Kathmandu: Nepal has formed a political committee to resolve the prickly issue of delineation of provinces under the new Constitution as part of government's efforts to achieve reconciliation with the Madhesis.
A cabinet meeting held on Thursday evening, ahead of Prime Minister K P Oli's maiden India visit, took the decision to constitute an 11-member political body under the leadership of Deputy Prime Minister and Foreign Minister Kamal Thapa to recommend solutions for resolving the dispute on provincial boundaries.
Minister for Information and Communications Sherdhan Rai told the media that the political committee has been formed with an aim to resolve the ongoing political crisis in the country.
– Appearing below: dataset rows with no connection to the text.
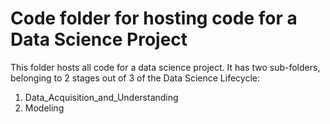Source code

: # Code folder for hosting code for a Data Science Project

This folder hosts all code for a data science project. It has two sub-folders, belonging to 2 stages out of 3 of the Data Science Lifecycle:

1. Data_Acquisition_and_Understanding
2. Modeling
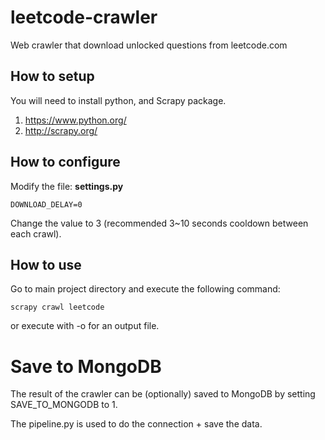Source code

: # leetcode-crawler

Web crawler that download unlocked questions from leetcode.com 

## How to setup

You will need to install python, and Scrapy package.

1. https://www.python.org/
1. http://scrapy.org/

## How to configure

Modify the file: __settings.py__

	DOWNLOAD_DELAY=0

Change the value to 3 (recommended 3~10 seconds cooldown between each crawl).

## How to use

Go to main project directory and execute the following command:

    scrapy crawl leetcode

or execute with -o for an output file. 

# Save to MongoDB

The result of the crawler can be (optionally) saved to MongoDB by setting SAVE_TO_MONGODB to 1. 

The pipeline.py is used to do the connection + save the data. 
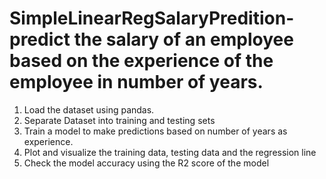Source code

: # SimpleLinearRegSalaryPredition-predict the salary of an employee based on the experience of the employee in number of years.
1.	Load the dataset using pandas.
2.	Separate Dataset into training and testing sets
3.	Train a model to make predictions based on number of years as experience.
4.	Plot and visualize the training data, testing data and the regression line
5.	Check the model accuracy using the R2 score of the model

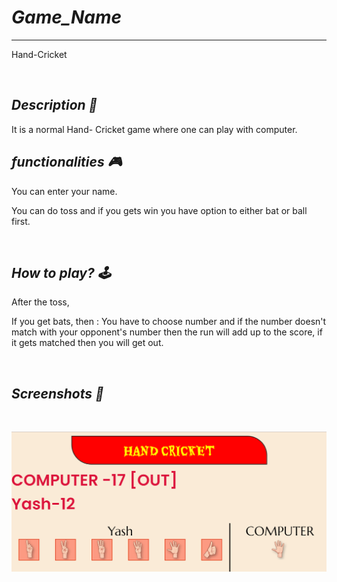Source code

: # _Game_Name_

---

Hand-Cricket

<br>

## _Description 📃_

 It is a normal Hand- Cricket game where one can play with computer.

## _functionalities 🎮_

You can enter your name.

You can do toss and if you gets win you have option to either bat or ball first.

<br>

## _How to play? 🕹️_

After the toss,

If you get bats, then :
 You have to choose number and if the number doesn't match with your opponent's number then the run will add up to the score, if it gets matched then you will get out.




<br>

## _Screenshots 📸_

<br>

![image](../../assets/images/Hand_Cricket.png)

<br>
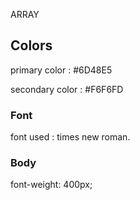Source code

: ARRAY


## Colors


primary color : #6D48E5

secondary color : #F6F6FD


### Font

font used : times new roman.

### Body 

 font-weight: 400px;
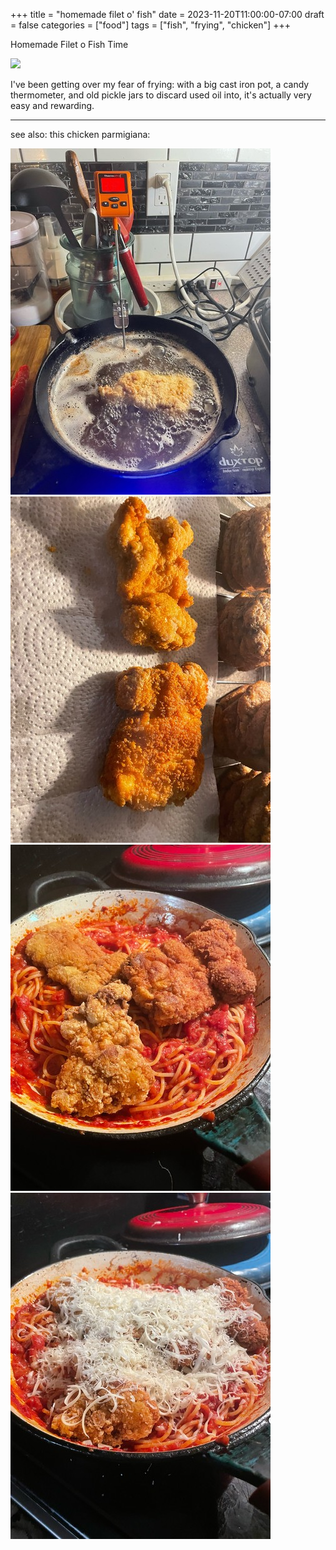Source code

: +++
title = "homemade filet o' fish"
date = 2023-11-20T11:00:00-07:00
draft = false
categories = ["food"]
tags = ["fish", "frying", "chicken"]
+++

Homemade Filet o Fish Time

![](./filet_o_fish.png)

I've been getting over my fear of frying: with a big cast iron pot, a candy thermometer,
and old pickle jars to discard used oil into, it's actually very easy and rewarding.

-----

see also: this chicken parmigiana:

![](./parmigiana.png)
![](./parmigiana-2.png)
![](./parmigiana-3.png)
![](./parmigiana-4.png)
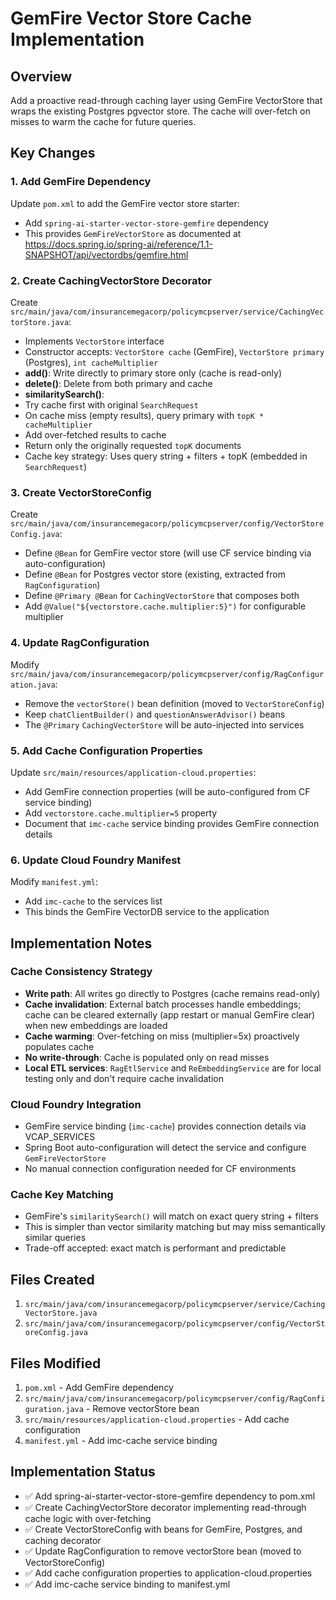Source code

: <!-- 746b40b1-c5ae-4038-acba-3645596073ba a5d667d3-81d5-45e4-9d34-5a4a89721c97 -->
# GemFire Vector Store Cache Implementation

## Overview

Add a proactive read-through caching layer using GemFire VectorStore that wraps the existing Postgres pgvector store. The cache will over-fetch on misses to warm the cache for future queries.

## Key Changes

### 1. Add GemFire Dependency

Update `pom.xml` to add the GemFire vector store starter:

- Add `spring-ai-starter-vector-store-gemfire` dependency
- This provides `GemFireVectorStore` as documented at https://docs.spring.io/spring-ai/reference/1.1-SNAPSHOT/api/vectordbs/gemfire.html

### 2. Create CachingVectorStore Decorator

Create `src/main/java/com/insurancemegacorp/policymcpserver/service/CachingVectorStore.java`:

- Implements `VectorStore` interface
- Constructor accepts: `VectorStore cache` (GemFire), `VectorStore primary` (Postgres), `int cacheMultiplier`
- **add()**: Write directly to primary store only (cache is read-only)
- **delete()**: Delete from both primary and cache
- **similaritySearch()**: 
- Try cache first with original `SearchRequest`
- On cache miss (empty results), query primary with `topK * cacheMultiplier`
- Add over-fetched results to cache
- Return only the originally requested `topK` documents
- Cache key strategy: Uses query string + filters + topK (embedded in `SearchRequest`)

### 3. Create VectorStoreConfig

Create `src/main/java/com/insurancemegacorp/policymcpserver/config/VectorStoreConfig.java`:

- Define `@Bean` for GemFire vector store (will use CF service binding via auto-configuration)
- Define `@Bean` for Postgres vector store (existing, extracted from `RagConfiguration`)
- Define `@Primary @Bean` for `CachingVectorStore` that composes both
- Add `@Value("${vectorstore.cache.multiplier:5}")` for configurable multiplier

### 4. Update RagConfiguration

Modify `src/main/java/com/insurancemegacorp/policymcpserver/config/RagConfiguration.java`:

- Remove the `vectorStore()` bean definition (moved to `VectorStoreConfig`)
- Keep `chatClientBuilder()` and `questionAnswerAdvisor()` beans
- The `@Primary` `CachingVectorStore` will be auto-injected into services

### 5. Add Cache Configuration Properties

Update `src/main/resources/application-cloud.properties`:

- Add GemFire connection properties (will be auto-configured from CF service binding)
- Add `vectorstore.cache.multiplier=5` property
- Document that `imc-cache` service binding provides GemFire connection details

### 6. Update Cloud Foundry Manifest

Modify `manifest.yml`:

- Add `imc-cache` to the services list
- This binds the GemFire VectorDB service to the application

## Implementation Notes

### Cache Consistency Strategy

- **Write path**: All writes go directly to Postgres (cache remains read-only)
- **Cache invalidation**: External batch processes handle embeddings; cache can be cleared externally (app restart or manual GemFire clear) when new embeddings are loaded
- **Cache warming**: Over-fetching on miss (multiplier=5x) proactively populates cache
- **No write-through**: Cache is populated only on read misses
- **Local ETL services**: `RagEtlService` and `ReEmbeddingService` are for local testing only and don't require cache invalidation

### Cloud Foundry Integration

- GemFire service binding (`imc-cache`) provides connection details via VCAP_SERVICES
- Spring Boot auto-configuration will detect the service and configure `GemFireVectorStore`
- No manual connection configuration needed for CF environments

### Cache Key Matching

- GemFire's `similaritySearch()` will match on exact query string + filters
- This is simpler than vector similarity matching but may miss semantically similar queries
- Trade-off accepted: exact match is performant and predictable

## Files Created

1. `src/main/java/com/insurancemegacorp/policymcpserver/service/CachingVectorStore.java`
2. `src/main/java/com/insurancemegacorp/policymcpserver/config/VectorStoreConfig.java`

## Files Modified

1. `pom.xml` - Add GemFire dependency
2. `src/main/java/com/insurancemegacorp/policymcpserver/config/RagConfiguration.java` - Remove vectorStore bean
3. `src/main/resources/application-cloud.properties` - Add cache configuration
4. `manifest.yml` - Add imc-cache service binding

## Implementation Status

- ✅ Add spring-ai-starter-vector-store-gemfire dependency to pom.xml
- ✅ Create CachingVectorStore decorator implementing read-through cache logic with over-fetching
- ✅ Create VectorStoreConfig with beans for GemFire, Postgres, and caching decorator
- ✅ Update RagConfiguration to remove vectorStore bean (moved to VectorStoreConfig)
- ✅ Add cache configuration properties to application-cloud.properties
- ✅ Add imc-cache service binding to manifest.yml

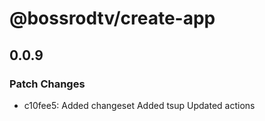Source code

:# @bossrodtv/create-app

## 0.0.9

### Patch Changes

- c10fee5: Added changeset
  Added tsup
  Updated actions
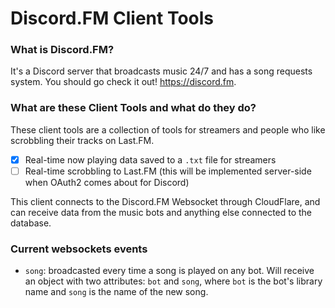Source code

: # Discord.FM Client Tools

### What is Discord.FM?
It's a Discord server that broadcasts music 24/7 and has a song requests system. You should go check it out! https://discord.fm.

### What are these Client Tools and what do they do?
These client tools are a collection of tools for streamers and people who like scrobbling their tracks on Last.FM.

- [x] Real-time now playing data saved to a `.txt` file for streamers
- [ ] Real-time scrobbling to Last.FM (this will be implemented server-side when OAuth2 comes about for Discord)

This client connects to the Discord.FM Websocket through CloudFlare, and can receive data from the music bots and anything else connected to the database.

### Current websockets events
- `song`: broadcasted every time a song is played on any bot.
    Will receive an object with two attributes: `bot` and `song`, where `bot` is the bot's library name and `song` is the name of the new song.
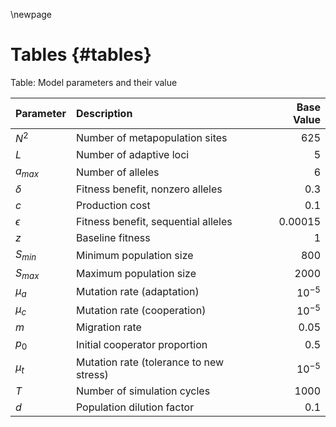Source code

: \newpage

# Tables {#tables}

Table: Model parameters and their value

| Parameter  | Description                                    | Base Value    |
|:-----------|:-----------------------------------------------|--------------:|
| $N^2$      | Number of metapopulation sites                 | 625           |
| $L$        | Number of adaptive loci                        | 5             |
| $a_{max}$  | Number of alleles                              | 6             |
| $\delta$   | Fitness benefit, nonzero alleles               | 0.3           |
| $c$        | Production cost                                | 0.1           |
| $\epsilon$ | Fitness benefit, sequential alleles            | 0.00015       |
| $z$        | Baseline fitness                               | 1             |
| $S_{min}$  | Minimum population size                        | 800           |
| $S_{max}$  | Maximum population size                        | 2000          |
| $\mu_{a}$  | Mutation rate (adaptation)                     | $10^{-5}$     |
| $\mu_{c}$  | Mutation rate (cooperation)                    | $10^{-5}$     |
| $m$        | Migration rate                                 | 0.05          |
| $p_0$      | Initial cooperator proportion                  | 0.5           |
| $\mu_{t}$  | Mutation rate (tolerance to new stress)        | $10^{-5}$     |
| $T$        | Number of simulation cycles                    | 1000          |
| $d$        | Population dilution factor                     | 0.1           |

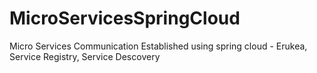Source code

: # MicroServicesSpringCloud
Micro Services Communication Established using spring cloud - Erukea, Service Registry, Service Descovery 
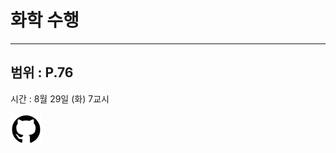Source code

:# 화학 수행

---
범위 : P.76
-

시간 : 8월 29일 (화) 7교시

[<img src="posts/images/1756144826737-github-logo-png_seeklogo-304612.png" width="50" height="50"/>][googlelink]

[googlelink]: https://github.com/plezhs "Go Github"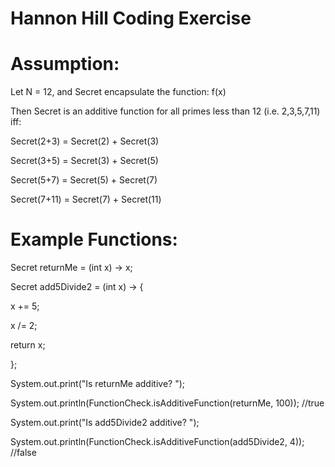 Hannon Hill Coding Exercise
========================

Assumption:
====================

Let N = 12, and Secret encapsulate the function: f(x)

Then Secret is an additive function for all primes less than 12 (i.e. 2,3,5,7,11) iff:

Secret(2+3) = Secret(2) + Secret(3)

Secret(3+5) = Secret(3) + Secret(5)

Secret(5+7) = Secret(5) + Secret(7)

Secret(7+11) = Secret(7) + Secret(11)




Example Functions:
================================
Secret returnMe = (int x) -> x;
        
Secret add5Divide2 = (int x) -> {

  x += 5;
  

  x /= 2;
  
  return x;
  
  };
        
System.out.print("Is returnMe additive? ");

System.out.println(FunctionCheck.isAdditiveFunction(returnMe, 100));
//true
        
System.out.print("Is add5Divide2 additive? "); 

System.out.println(FunctionCheck.isAdditiveFunction(add5Divide2, 4));
//false
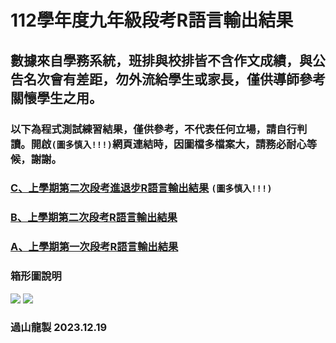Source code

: # 112學年度九年級段考R語言輸出結果

## 數據來自學務系統，班排與校排皆不含作文成績，與公告名次會有差距，勿外流給學生或家長，僅供導師參考關懷學生之用。
### 以下為程式測試練習結果，僅供參考，不代表任何立場，請自行判讀。開啟`(圖多慎入!!!)`網頁連結時，因圖檔多檔案大，請務必耐心等候，謝謝。

### [C、上學期第二次段考進退步R語言輸出結果](https://github.com/tjjh/112RT/blob/main/R112-a01.a02.for.loop-ggplotly.RMD.html) `(圖多慎入!!!)`
### [B、上學期第二次段考R語言輸出結果](https://github.com/tjjh/112RT/blob/main/R112-a02-ggplotly.RMD.html)
### [A、上學期第一次段考R語言輸出結果](https://github.com/tjjh/112RT/blob/main/R112-a01-ggplotly.RMD.html)

### 箱形圖說明
<img src="https://tjjh.github.io/110RT/001.png">

<img src="https://tjjh.github.io/110RT/002.png">

### 過山龍製 2023.12.19
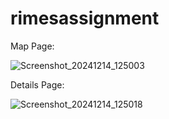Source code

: # rimesassignment

Map Page:

![Screenshot_20241214_125003](https://github.com/user-attachments/assets/7afdbabc-2c4f-4e68-b745-adcd68cf68a1)


Details Page:


![Screenshot_20241214_125018](https://github.com/user-attachments/assets/85c6271a-e4fb-4948-9b18-576cf79943fc)
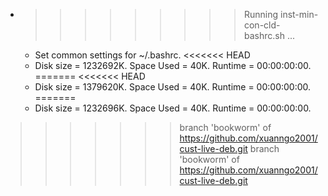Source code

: * >>>>>>>>> Running inst-min-con-cld-bashrc.sh ...
  * Set common settings for ~/.bashrc.
<<<<<<< HEAD
  * Disk size = 1232692K. Space Used = 40K. Runtime = 00:00:00:00.
=======
<<<<<<< HEAD
  * Disk size = 1379620K. Space Used = 40K. Runtime = 00:00:00:00.
=======
  * Disk size = 1232696K. Space Used = 40K. Runtime = 00:00:00:00.
>>>>>>> branch 'bookworm' of https://github.com/xuanngo2001/cust-live-deb.git
>>>>>>> branch 'bookworm' of https://github.com/xuanngo2001/cust-live-deb.git
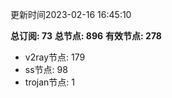 更新时间2023-02-16 16:45:10

**总订阅: 73**
**总节点: 896**
**有效节点: 278**
- v2ray节点: 179
- ss节点: 98
- trojan节点: 1
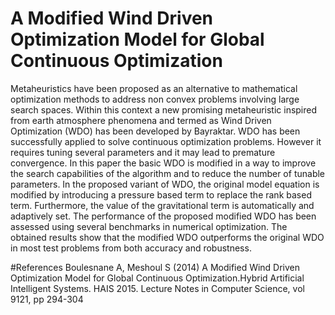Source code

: # A Modified Wind Driven Optimization Model for Global Continuous Optimization
Metaheuristics have been proposed as an alternative to mathematical optimization methods to address non convex problems involving large search spaces. Within this context a new promising metaheuristic inspired from earth atmosphere phenomena and termed as Wind Driven Optimization (WDO) has been developed by Bayraktar. WDO has been successfully applied to solve continuous optimization problems. However it requires tuning several parameters and it may lead to premature convergence. In this paper the basic WDO is modified in a way to improve the search capabilities of the algorithm and to reduce the number of tunable parameters. In the proposed variant of WDO, the original model equation is modified by introducing a pressure based term to replace the rank based term. Furthermore, the value of the gravitational term is automatically and adaptively set. The performance of the proposed modified WDO has been assessed using several benchmarks in numerical optimization. The obtained results show that the modified WDO outperforms the original WDO in most test problems from both accuracy and robustness.

#References
Boulesnane A, Meshoul S (2014) A Modified Wind Driven Optimization Model for Global Continuous Optimization.Hybrid Artificial Intelligent Systems. HAIS 2015. Lecture Notes in Computer Science, vol 9121, pp 294-304
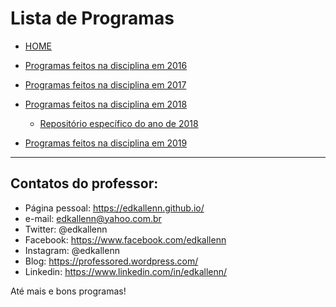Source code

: # Lista de Programas

- [HOME](http://ed1rac.github.io/AulasEstruturasDados/)

- [Programas feitos na disciplina em 2016](https://github.com/ed1rac/AulasEstruturasDados/tree/master/2016)

- [Programas feitos na disciplina em 2017](https://github.com/ed1rac/AulasEstruturasDados/tree/master/2017-1)

- [Programas feitos na disciplina em 2018](https://github.com/ed1rac/AulasEstruturasDados/tree/master/2018)
  - [Repositório específico do ano de 2018](https://github.com/ed1rac/Estruturas-de-Dados-2018)

- [Programas feitos na disciplina em 2019](https://github.com/ed1rac/AulasEstruturasDados/tree/master/2019)

---

## Contatos do professor:

- Página pessoal: https://edkallenn.github.io/
- e-mail: edkallenn@yahoo.com.br
- Twitter: @edkallenn
- Facebook: https://www.facebook.com/edkallenn
- Instagram: @edkallenn
- Blog: https://professored.wordpress.com/
- Linkedin: https://www.linkedin.com/in/edkallenn/

Até mais e bons programas!
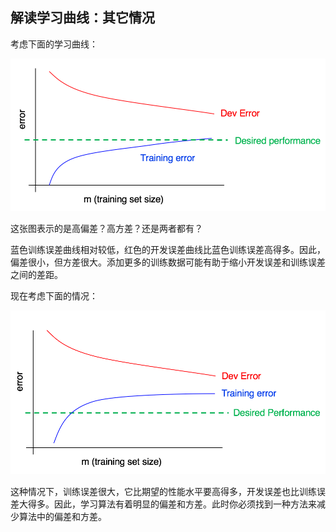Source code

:## 解读学习曲线：其它情况


考虑下面的学习曲线：

![](../img/ch31_01.jpg)

这张图表示的是高偏差？高方差？还是两者都有？

蓝色训练误差曲线相对较低，红色的开发误差曲线比蓝色训练误差高得多。因此，偏差很小，但方差很大。添加更多的训练数据可能有助于缩小开发误差和训练误差之间的差距。 

现在考虑下面的情况：

![](../img/ch31_02.jpg)

这种情况下，训练误差很大，它比期望的性能水平要高得多，开发误差也比训练误差大得多。因此，学习算法有着明显的偏差和方差。此时你必须找到一种方法来减少算法中的偏差和方差。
Rai said the committee would try and work through political consensus among all parties including the United Democratic Madhesi Front, the four-party alliance, that had been protesting for months over division of their homeland.
He said the committee would announce the 'Terms of Reference' as soon as it got final shape. Defining the ToR has remained major bone of contention with the agitating Madhesi parties.
The committee has been allotted three-month's time to submit its final report on the demarcation of provinces.
"Today's cabinet meeting has decided to constitute the body which will be given full shape once the prime minister returns home from India visit," Education Minister Girirajmani Pokharel was quoted as saying by My Republica.
"We have decided to select its members later with the view to incorporate representatives from agitating Madhesi parties as well," he said.
The cabinet decision came a day before Prime Minister Oli's six-day India visit as part of his commitment that the government would form the political body prior to his trip.
Earlier, Nepal's three major parties -- Nepali Congress, CPN-UML and UCPN (Maoist) -- and the constituent parties of the agitating UDMF had agreed to form a high-level political committee to suggest a solution for the demarcation dispute within three months of its formation.
Madhesis, who are largely of Indian-origin, led a nearly six-month-long violent protest over better representation in the Parliament and the federal structure of the new Constitution that divides their ancestral homeland that claimed over 50 lives before being called off unexpectedly.
The UDMF officially announced withdrawal of their protests including the border blockade earlier this month.